Given records —
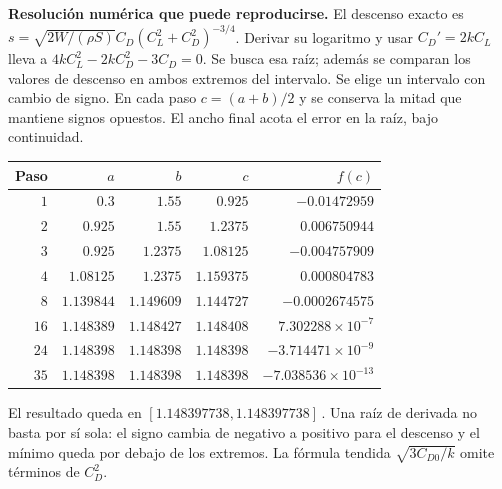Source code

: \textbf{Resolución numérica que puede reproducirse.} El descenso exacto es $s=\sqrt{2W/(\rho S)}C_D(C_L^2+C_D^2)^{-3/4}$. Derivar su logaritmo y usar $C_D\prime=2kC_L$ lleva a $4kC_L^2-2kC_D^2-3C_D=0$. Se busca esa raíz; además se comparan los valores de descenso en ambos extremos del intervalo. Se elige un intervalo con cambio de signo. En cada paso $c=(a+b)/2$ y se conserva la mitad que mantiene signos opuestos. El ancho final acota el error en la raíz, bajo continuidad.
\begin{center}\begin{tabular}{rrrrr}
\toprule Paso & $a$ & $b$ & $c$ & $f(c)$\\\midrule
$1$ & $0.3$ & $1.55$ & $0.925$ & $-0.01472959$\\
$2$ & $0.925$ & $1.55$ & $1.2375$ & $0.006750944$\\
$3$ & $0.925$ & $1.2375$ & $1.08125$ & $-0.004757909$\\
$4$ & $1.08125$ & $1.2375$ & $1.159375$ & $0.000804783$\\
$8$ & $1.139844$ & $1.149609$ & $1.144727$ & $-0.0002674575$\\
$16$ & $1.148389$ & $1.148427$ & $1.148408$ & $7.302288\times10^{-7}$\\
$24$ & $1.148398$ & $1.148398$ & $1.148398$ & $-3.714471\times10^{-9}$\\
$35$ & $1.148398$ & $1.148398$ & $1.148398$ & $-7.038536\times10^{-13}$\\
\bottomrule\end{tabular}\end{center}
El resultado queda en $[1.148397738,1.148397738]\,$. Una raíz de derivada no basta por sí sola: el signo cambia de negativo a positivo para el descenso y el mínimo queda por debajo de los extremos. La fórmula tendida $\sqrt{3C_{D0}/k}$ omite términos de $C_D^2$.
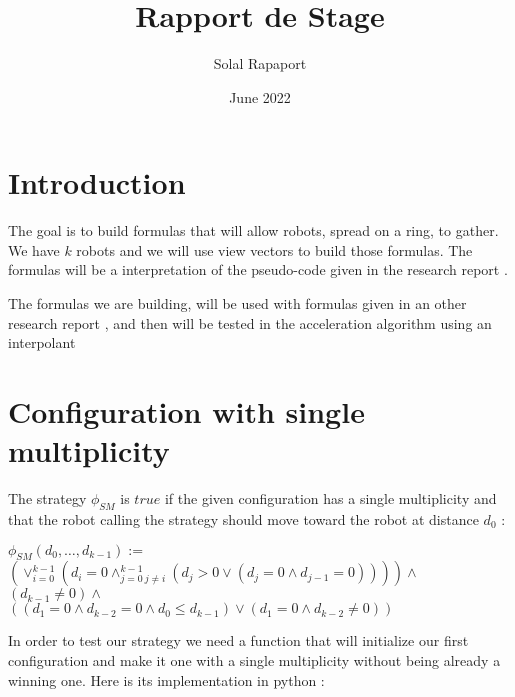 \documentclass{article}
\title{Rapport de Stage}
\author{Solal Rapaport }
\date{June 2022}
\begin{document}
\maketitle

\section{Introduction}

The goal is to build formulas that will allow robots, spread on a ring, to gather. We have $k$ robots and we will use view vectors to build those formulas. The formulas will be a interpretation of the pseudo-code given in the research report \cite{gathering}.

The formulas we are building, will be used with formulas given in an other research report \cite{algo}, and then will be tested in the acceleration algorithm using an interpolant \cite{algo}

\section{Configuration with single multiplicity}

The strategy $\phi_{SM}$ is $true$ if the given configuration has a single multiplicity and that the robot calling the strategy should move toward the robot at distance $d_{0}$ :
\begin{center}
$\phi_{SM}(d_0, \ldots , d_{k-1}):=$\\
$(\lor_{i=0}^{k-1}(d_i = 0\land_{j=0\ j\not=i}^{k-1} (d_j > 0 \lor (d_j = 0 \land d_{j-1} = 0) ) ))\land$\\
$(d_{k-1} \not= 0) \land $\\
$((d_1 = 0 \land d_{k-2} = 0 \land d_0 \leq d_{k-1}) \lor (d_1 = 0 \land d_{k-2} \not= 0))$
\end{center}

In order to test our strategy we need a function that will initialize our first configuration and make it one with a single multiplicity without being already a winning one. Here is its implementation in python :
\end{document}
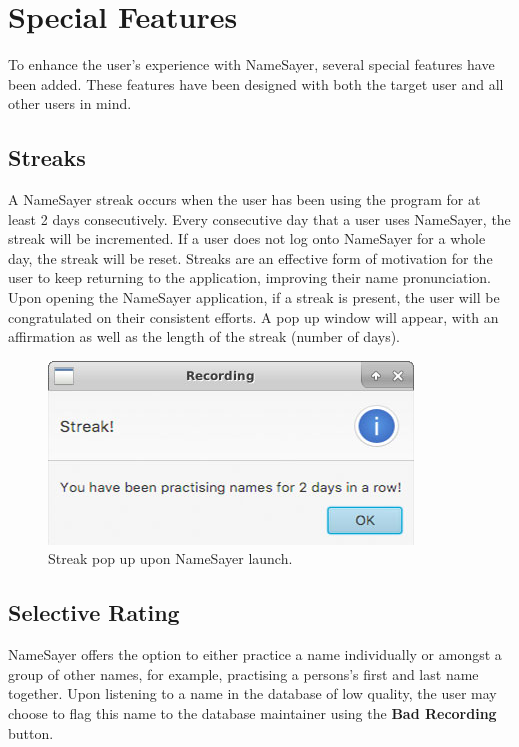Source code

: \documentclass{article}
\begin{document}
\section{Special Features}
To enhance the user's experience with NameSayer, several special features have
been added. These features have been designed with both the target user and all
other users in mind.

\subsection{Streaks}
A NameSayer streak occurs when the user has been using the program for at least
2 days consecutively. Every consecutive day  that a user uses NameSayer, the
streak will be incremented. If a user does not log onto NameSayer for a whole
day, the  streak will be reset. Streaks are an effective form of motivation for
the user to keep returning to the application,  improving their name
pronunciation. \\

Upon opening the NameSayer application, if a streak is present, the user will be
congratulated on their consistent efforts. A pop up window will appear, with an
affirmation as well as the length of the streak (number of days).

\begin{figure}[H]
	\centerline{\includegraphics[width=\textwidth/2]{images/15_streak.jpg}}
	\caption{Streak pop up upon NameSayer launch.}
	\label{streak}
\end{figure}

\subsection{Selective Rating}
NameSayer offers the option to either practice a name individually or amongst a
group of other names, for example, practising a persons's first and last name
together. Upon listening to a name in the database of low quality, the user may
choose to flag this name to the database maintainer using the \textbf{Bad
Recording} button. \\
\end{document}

Exercise objective — All of the material must be given again exactly, though no picture may appear in the copy.

Result for this task —
Source code

: \textbf{Resolución numérica que puede reproducirse.} El descenso exacto es $s=\sqrt{2W/(\rho S)}C_D(C_L^2+C_D^2)^{-3/4}$. Derivar su logaritmo y usar $C_D\prime=2kC_L$ lleva a $4kC_L^2-2kC_D^2-3C_D=0$. Se busca esa raíz; además se comparan los valores de descenso en ambos extremos del intervalo. Se elige un intervalo con cambio de signo. En cada paso $c=(a+b)/2$ y se conserva la mitad que mantiene signos opuestos. El ancho final acota el error en la raíz, bajo continuidad.
\begin{center}\begin{tabular}{rrrrr}
\toprule Paso & $a$ & $b$ & $c$ & $f(c)$\\\midrule
$1$ & $0.3$ & $1.55$ & $0.925$ & $-0.01472959$\\
$2$ & $0.925$ & $1.55$ & $1.2375$ & $0.006750944$\\
$3$ & $0.925$ & $1.2375$ & $1.08125$ & $-0.004757909$\\
$4$ & $1.08125$ & $1.2375$ & $1.159375$ & $0.000804783$\\
$8$ & $1.139844$ & $1.149609$ & $1.144727$ & $-0.0002674575$\\
$16$ & $1.148389$ & $1.148427$ & $1.148408$ & $7.302288\times10^{-7}$\\
$24$ & $1.148398$ & $1.148398$ & $1.148398$ & $-3.714471\times10^{-9}$\\
$35$ & $1.148398$ & $1.148398$ & $1.148398$ & $-7.038536\times10^{-13}$\\
\bottomrule\end{tabular}\end{center}
El resultado queda en $[1.148397738,1.148397738]\,$. Una raíz de derivada no basta por sí sola: el signo cambia de negativo a positivo para el descenso y el mínimo queda por debajo de los extremos. La fórmula tendida $\sqrt{3C_{D0}/k}$ omite términos de $C_D^2$.
 \documentclass{article}
\title{Rapport de Stage}
\author{Solal Rapaport }
\date{June 2022}
\begin{document}
\maketitle

\section{Introduction}

The goal is to build formulas that will allow robots, spread on a ring, to gather. We have $k$ robots and we will use view vectors to build those formulas. The formulas will be a interpretation of the pseudo-code given in the research report \cite{gathering}.

The formulas we are building, will be used with formulas given in an other research report \cite{algo}, and then will be tested in the acceleration algorithm using an interpolant \cite{algo}

\section{Configuration with single multiplicity}

The strategy $\phi_{SM}$ is $true$ if the given configuration has a single multiplicity and that the robot calling the strategy should move toward the robot at distance $d_{0}$ :
\begin{center}
$\phi_{SM}(d_0, \ldots , d_{k-1}):=$\\
$(\lor_{i=0}^{k-1}(d_i = 0\land_{j=0\ j\not=i}^{k-1} (d_j > 0 \lor (d_j = 0 \land d_{j-1} = 0) ) ))\land$\\
$(d_{k-1} \not= 0) \land $\\
$((d_1 = 0 \land d_{k-2} = 0 \land d_0 \leq d_{k-1}) \lor (d_1 = 0 \land d_{k-2} \not= 0))$
\end{center}

In order to test our strategy we need a function that will initialize our first configuration and make it one with a single multiplicity without being already a winning one. Here is its implementation in python :
\end{document}
Source code

: \documentclass{article}
\begin{document}
\section{Special Features}
To enhance the user's experience with NameSayer, several special features have
been added. These features have been designed with both the target user and all
other users in mind.

\subsection{Streaks}
A NameSayer streak occurs when the user has been using the program for at least
2 days consecutively. Every consecutive day  that a user uses NameSayer, the
streak will be incremented. If a user does not log onto NameSayer for a whole
day, the  streak will be reset. Streaks are an effective form of motivation for
the user to keep returning to the application,  improving their name
pronunciation. \\

Upon opening the NameSayer application, if a streak is present, the user will be
congratulated on their consistent efforts. A pop up window will appear, with an
affirmation as well as the length of the streak (number of days).

\begin{figure}[H]
	\centerline{\includegraphics[width=\textwidth/2]{images/15_streak.jpg}}
	\caption{Streak pop up upon NameSayer launch.}
	\label{streak}
\end{figure}

\subsection{Selective Rating}
NameSayer offers the option to either practice a name individually or amongst a
group of other names, for example, practising a persons's first and last name
together. Upon listening to a name in the database of low quality, the user may
choose to flag this name to the database maintainer using the \textbf{Bad
Recording} button. \\
\end{document}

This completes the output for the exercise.